The purpose of the white paper is to identify and evaluate the current methods and emerging technologies of various fish passage systems used either at high-head dams or those that could be applied to dams of any size and capacity, according to Council staff.


The Council’s 2014 Fish and Wildlife Program calls for an evaluation from passage studies at high head dams where both juvenile and adult fish passage have been successful. The Program says that the Council should “Evaluate information from passage studies at other blockages and from previous assessments of passage at Grand Coulee and Chief Joseph Dams.”


See the Council’s 2014 Fish and Wildlife Program, “Reintroduction of anadromous fish above Chief Joseph and Grand Coulee dams to mainstem reaches and tributaries in the United States,” at


A $200,000 habitat evaluation by the Spokane Tribe of Indians is in progress. Some $100,000 of the cost for that evaluation was provided from cost-savings identified by the Council’s Cost-Savings Workgroup from fish and wildlife projects administered by the Bonneville Power Administration that are either closing out or reducing expenditures in fiscal year 2016.


“In this paper, which can be viewed as a corollary to that evaluation, Council staff evaluates information from passage studies at Chief Joseph and Grand Coulee, and at other dams where fish passage has been studied or completed. Included in the evaluation are dams in Washington and Oregon, on the border of Oregon and Idaho, and in California and Pennsylvania,” the white paper says.

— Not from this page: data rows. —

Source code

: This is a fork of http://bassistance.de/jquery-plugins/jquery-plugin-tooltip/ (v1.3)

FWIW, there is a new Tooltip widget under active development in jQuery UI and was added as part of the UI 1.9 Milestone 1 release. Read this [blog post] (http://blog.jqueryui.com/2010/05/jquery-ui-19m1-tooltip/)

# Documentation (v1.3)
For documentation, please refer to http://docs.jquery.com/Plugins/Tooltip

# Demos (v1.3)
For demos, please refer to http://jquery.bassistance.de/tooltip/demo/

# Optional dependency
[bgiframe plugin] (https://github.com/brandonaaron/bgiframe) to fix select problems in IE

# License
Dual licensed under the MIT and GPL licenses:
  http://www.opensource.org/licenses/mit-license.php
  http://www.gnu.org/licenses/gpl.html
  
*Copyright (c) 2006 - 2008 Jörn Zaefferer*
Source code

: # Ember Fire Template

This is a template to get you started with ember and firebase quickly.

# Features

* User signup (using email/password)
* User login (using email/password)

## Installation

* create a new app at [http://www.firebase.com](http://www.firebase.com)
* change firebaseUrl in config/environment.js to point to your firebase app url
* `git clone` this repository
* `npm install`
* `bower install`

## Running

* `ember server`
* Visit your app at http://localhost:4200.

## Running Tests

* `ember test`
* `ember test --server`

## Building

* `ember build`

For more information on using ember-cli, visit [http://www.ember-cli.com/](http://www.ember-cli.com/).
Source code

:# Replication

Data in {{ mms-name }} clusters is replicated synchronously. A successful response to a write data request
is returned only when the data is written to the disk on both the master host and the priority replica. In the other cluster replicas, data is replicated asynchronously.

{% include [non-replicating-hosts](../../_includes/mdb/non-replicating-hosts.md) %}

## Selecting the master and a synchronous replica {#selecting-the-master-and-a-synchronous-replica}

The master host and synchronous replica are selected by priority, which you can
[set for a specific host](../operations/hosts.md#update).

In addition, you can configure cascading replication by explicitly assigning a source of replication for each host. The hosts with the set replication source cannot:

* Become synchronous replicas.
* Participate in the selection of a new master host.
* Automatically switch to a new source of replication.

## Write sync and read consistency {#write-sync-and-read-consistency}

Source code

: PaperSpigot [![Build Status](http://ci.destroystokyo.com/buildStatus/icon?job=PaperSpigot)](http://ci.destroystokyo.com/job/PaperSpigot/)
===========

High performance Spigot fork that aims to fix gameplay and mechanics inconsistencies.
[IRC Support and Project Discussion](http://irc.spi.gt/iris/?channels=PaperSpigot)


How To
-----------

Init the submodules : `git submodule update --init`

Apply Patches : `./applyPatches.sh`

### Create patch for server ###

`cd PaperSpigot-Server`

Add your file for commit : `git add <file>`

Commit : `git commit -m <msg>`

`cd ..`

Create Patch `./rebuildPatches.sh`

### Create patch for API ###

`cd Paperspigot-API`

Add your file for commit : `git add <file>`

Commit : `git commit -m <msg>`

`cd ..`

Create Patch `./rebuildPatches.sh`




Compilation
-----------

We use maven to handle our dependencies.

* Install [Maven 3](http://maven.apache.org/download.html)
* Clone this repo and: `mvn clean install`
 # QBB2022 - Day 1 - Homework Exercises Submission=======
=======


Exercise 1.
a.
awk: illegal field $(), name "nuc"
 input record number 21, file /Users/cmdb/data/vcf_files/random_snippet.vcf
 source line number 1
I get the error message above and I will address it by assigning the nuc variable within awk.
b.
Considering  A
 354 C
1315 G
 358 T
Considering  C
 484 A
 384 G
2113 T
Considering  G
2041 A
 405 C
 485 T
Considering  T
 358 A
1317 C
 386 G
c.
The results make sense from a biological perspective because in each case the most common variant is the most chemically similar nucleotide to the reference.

Focusing on passage at Chief Joseph and Grand Coulee dams, Bill Booth, Idaho Council member, said that predation should be elevated to one of the key considerations in the report.


“I feel strongly that the predation issue needs to be addressed before introducing a species,” Booth said. “(Salmon) is a species that hasn’t been in Lake Roosevelt for years. This is a very critical part and I didn’t see it in the paper.”


“In addition, the economic issues will have to be considered,” he said. “When we talk about Grand Coulee, we should get a better idea of the economics (of the reintroduction) well ahead of time.”


“While not specific to Joseph or Coulee, it is in the (2014 Council) Fish & Wildlife Program to take a look at feasibility,” Tony Grover, director of the Council’s Fish and Wildlife Division. “Lots of discussion will have to occur before reintroduction.”


Dams evaluated in the white paper have at least 175 feet or more of hydraulic head and are at least 230 feet high, or they must be using emerging technologies that can be considered at other large-scale projects.


Among the dams evaluated are Baker, Brownlee, Chief Joseph, Conowingo, Cougar, Detroit, Fall Creek, Grand Coulee, Merwin, Pelton Round Butte, Shasta and Swift.


“Review of Fish Passage Technologies at High-Head Dams,” while not final, is available on the Council website at


According to Robinson, more than 55 percent of the spawning and rearing habitat once available to salmon and steelhead in the Columbia River basin is permanently blocked by dams. Some of the owners of those dams have explored ways to reintroduce salmon and steelhead and the report draws on the lessons of fish passage they’ve learned.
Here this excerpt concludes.